Google prepares source search via Google Drive on NotebookLM

What do we know so far? Google is preparing Drive search for adding sourcing on NotebookLM, where they might be targeting Workspace accounts specifically.

· 1 min read
NotebookLM

NotebookLM from Google is seeing continuous improvements, with recent changes targeting how users can gather and manage sources for their research notebooks. The main beneficiaries of these updates are professionals and teams in business and education who rely on compiling diverse types of data, documents, web results, and potentially audio or video artifacts, into a centralized workspace. The newly spotted UI will let users browse and search through their Google Drive, streamlining the process of selecting documents as sources for deeper analysis or overview generation.

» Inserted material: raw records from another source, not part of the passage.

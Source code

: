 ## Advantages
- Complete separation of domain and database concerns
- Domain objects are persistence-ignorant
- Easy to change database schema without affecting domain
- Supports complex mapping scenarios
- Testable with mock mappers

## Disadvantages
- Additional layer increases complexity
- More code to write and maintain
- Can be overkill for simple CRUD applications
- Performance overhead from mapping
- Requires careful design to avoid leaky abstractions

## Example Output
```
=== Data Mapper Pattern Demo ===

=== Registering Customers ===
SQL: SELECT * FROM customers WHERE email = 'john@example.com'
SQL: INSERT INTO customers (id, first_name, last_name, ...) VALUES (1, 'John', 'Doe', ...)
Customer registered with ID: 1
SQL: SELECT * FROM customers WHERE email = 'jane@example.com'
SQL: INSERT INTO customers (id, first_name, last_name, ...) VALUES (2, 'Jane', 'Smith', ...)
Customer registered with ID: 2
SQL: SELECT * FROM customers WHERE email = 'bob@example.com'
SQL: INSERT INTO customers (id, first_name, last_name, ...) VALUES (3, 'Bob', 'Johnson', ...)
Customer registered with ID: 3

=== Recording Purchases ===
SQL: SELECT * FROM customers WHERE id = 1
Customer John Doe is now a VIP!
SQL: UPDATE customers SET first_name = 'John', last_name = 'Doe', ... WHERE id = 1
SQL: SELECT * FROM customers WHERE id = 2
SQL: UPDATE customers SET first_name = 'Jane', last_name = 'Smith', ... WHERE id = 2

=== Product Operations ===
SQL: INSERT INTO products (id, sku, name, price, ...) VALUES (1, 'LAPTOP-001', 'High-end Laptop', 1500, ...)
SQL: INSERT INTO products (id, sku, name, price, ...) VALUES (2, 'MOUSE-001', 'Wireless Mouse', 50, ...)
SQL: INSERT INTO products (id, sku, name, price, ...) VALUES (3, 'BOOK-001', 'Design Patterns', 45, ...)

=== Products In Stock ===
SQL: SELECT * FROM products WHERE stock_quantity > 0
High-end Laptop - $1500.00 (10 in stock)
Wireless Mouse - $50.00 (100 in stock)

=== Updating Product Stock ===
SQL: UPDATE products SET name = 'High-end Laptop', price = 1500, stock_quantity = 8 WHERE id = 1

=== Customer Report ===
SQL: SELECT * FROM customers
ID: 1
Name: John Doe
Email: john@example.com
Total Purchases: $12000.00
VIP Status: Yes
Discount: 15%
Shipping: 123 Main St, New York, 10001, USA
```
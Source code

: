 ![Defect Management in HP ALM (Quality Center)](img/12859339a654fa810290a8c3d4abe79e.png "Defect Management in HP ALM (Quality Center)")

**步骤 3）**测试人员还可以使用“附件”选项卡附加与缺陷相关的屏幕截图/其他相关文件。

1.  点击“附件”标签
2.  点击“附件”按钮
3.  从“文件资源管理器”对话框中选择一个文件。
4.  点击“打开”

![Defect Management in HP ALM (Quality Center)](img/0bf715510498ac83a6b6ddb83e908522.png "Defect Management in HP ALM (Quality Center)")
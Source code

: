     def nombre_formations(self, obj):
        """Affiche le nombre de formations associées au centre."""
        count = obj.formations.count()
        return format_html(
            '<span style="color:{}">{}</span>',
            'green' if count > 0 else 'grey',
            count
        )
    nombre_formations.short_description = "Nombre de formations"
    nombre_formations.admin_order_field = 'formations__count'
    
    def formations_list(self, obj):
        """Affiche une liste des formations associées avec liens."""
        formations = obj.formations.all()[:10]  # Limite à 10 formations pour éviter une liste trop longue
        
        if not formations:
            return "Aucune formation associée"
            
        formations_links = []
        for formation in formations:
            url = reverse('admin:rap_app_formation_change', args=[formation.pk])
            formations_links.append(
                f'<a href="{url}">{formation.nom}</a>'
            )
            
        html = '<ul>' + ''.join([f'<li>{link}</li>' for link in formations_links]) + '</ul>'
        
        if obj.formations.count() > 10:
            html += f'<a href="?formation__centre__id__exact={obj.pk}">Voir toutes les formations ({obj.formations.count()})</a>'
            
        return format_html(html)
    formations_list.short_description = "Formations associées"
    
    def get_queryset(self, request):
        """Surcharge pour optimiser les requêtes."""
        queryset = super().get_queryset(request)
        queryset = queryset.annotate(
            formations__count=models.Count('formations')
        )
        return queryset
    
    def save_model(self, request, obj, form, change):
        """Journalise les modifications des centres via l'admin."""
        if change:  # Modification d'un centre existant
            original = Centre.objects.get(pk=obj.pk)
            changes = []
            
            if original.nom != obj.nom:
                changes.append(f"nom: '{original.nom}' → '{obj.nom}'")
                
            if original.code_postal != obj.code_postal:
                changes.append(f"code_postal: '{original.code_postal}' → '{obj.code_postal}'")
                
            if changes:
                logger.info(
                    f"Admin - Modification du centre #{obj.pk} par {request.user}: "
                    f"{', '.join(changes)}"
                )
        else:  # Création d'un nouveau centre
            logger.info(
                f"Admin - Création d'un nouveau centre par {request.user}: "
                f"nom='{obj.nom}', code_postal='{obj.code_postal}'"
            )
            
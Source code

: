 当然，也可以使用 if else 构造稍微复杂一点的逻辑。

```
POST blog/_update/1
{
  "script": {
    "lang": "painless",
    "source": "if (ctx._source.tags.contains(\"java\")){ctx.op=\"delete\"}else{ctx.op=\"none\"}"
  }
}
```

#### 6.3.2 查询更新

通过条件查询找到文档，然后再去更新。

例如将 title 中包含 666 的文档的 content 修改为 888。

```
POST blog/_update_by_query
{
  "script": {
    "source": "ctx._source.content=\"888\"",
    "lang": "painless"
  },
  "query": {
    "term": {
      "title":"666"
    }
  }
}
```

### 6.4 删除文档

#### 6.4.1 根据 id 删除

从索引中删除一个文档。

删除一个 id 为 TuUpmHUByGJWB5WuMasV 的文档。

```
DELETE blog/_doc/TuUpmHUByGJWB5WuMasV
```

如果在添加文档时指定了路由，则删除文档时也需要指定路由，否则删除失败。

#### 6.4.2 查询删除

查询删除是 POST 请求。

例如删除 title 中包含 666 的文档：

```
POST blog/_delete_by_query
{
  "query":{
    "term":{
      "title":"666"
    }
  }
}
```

A notable but still-unreleased feature is the “deep research” option. This capability, in development for more than a month, is expected to let users query a wider range of web results to pull richer, multi-source references into their notebooks. The expectation is that either the query outputs or the web pages themselves could be directly added as new sources, greatly increasing the utility for those doing comprehensive investigations or compiling reports.

"Create Audio and Video Overviews from your documents"

There are also hints in the UI, especially in workspace-tailored versions, suggesting a focus on audio and video overview creation. While there’s no concrete evidence yet of how these overviews might work, it points to possible upcoming features that allow users to generate summaries or presentations from their documents in various media formats, potentially appealing for teams creating briefings or training materials.

Google’s steady push with NotebookLM fits its broader strategy to position its Workspace suite as a central hub for content creation, research, and organizational knowledge management. If these features land soon, they could make NotebookLM far more useful for anyone needing to aggregate, analyze, and present diverse content in one place.